In this report, the positive titre for anti-B. quintana antibodies (1 : 128) was unexpected, since clinical infections with the bacteria are uncommon [17, 18] and it has not been associated with cat bites previously in Sweden [19, 20]. Infections caused by B. quintana are exclusively seen in patients with actual or recent contact with body lice [21]. In this case, neither the patient nor the cat had been exposed to lice. Also, in Sweden the seroprevalence of anti-B. quintana antibodies is very low among humans [22, 23] and cats [24].

B. quintana has been reported to cross-react within the genus Bartonella [25, 26], and with species of Chlamydophila [27, 28] and Coxiella [9]. In clinical samples, cross-reactivity between F. tularensis and B. quintana has not been described to our knowledge. However, it is known that F. tularensis and Bartonella spp. express common proteins that may elicit an antibody response in infected individuals [29]. In a previous study by Gilmore et al. [30], rabbit anti-F. tularensis antibodies reacted with a recombinant immunogenic protein (SucB) derived from B. quintana. In another study, Litwin et al. [31] showed that a recombinant SucB protein from B. henselae cross-reacted with human serum containing anti-F. tularensis antibodies. The B. henselae sucB gene used in the study was determined to have 85.3 % identity to the SucB protein of B. quintana. These findings indicate that cross-reactions between F. tularensis and B. quintana are possible in immunological assays on clinical samples.

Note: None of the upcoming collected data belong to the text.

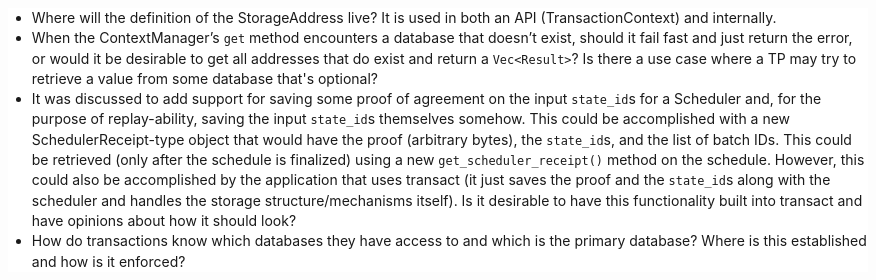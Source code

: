 - Where will the definition of the StorageAddress live? It is used in both an
  API (TransactionContext) and internally.
- When the ContextManager’s `get` method encounters a database that doesn’t
  exist, should it fail fast and just return the error, or would it be desirable
  to get all addresses that do exist and return a `Vec<Result>`? Is there a use
  case where a TP may try to retrieve a value from some database that's
  optional?
- It was discussed to add support for saving some proof of agreement on the
  input `state_id`s for a Scheduler and, for the purpose of replay-ability,
  saving the input `state_id`s themselves somehow. This could be accomplished
  with a new SchedulerReceipt-type object that would have the proof (arbitrary
    bytes), the `state_id`s, and the list of batch IDs. This could be retrieved
    (only after the schedule is finalized) using a new `get_scheduler_receipt()`
    method on the schedule. However, this could also be accomplished by the
    application that uses transact (it just saves the proof and the `state_id`s
    along with the scheduler and handles the storage structure/mechanisms
    itself). Is it desirable to have this functionality built into transact and
    have opinions about how it should look?
- How do transactions know which databases they have access to and which is the
  primary database? Where is this established and how is it enforced?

In this report, a significant titre of anti-B. quintana antibodies was detected by the Euroimmun assay in the initial serum sample, but not when the sample was re-analysed, and it was negative by the microimmunofluorescence assay. This may be explained by technical challenges in the performance of the Euroimmun assay and/or by differences in the specificities of the two assays. A limitation of this study was that we did not evaluate the two assays with multiple samples from F. tularensis-positive patients and we did not re-evaluate the serum samples after neutralization of anti-F. tularensis antibodies to evaluate positive results for anti-B. quintana antibodies. Therefore, we suggest that future evaluations of immunoassays for anti-F. tularensis antibodies should include specificity analysis of cross-reactivity with anti-B. quintana antibodies and that clinicians should be aware of potentially false-positive results in tularaemia patients.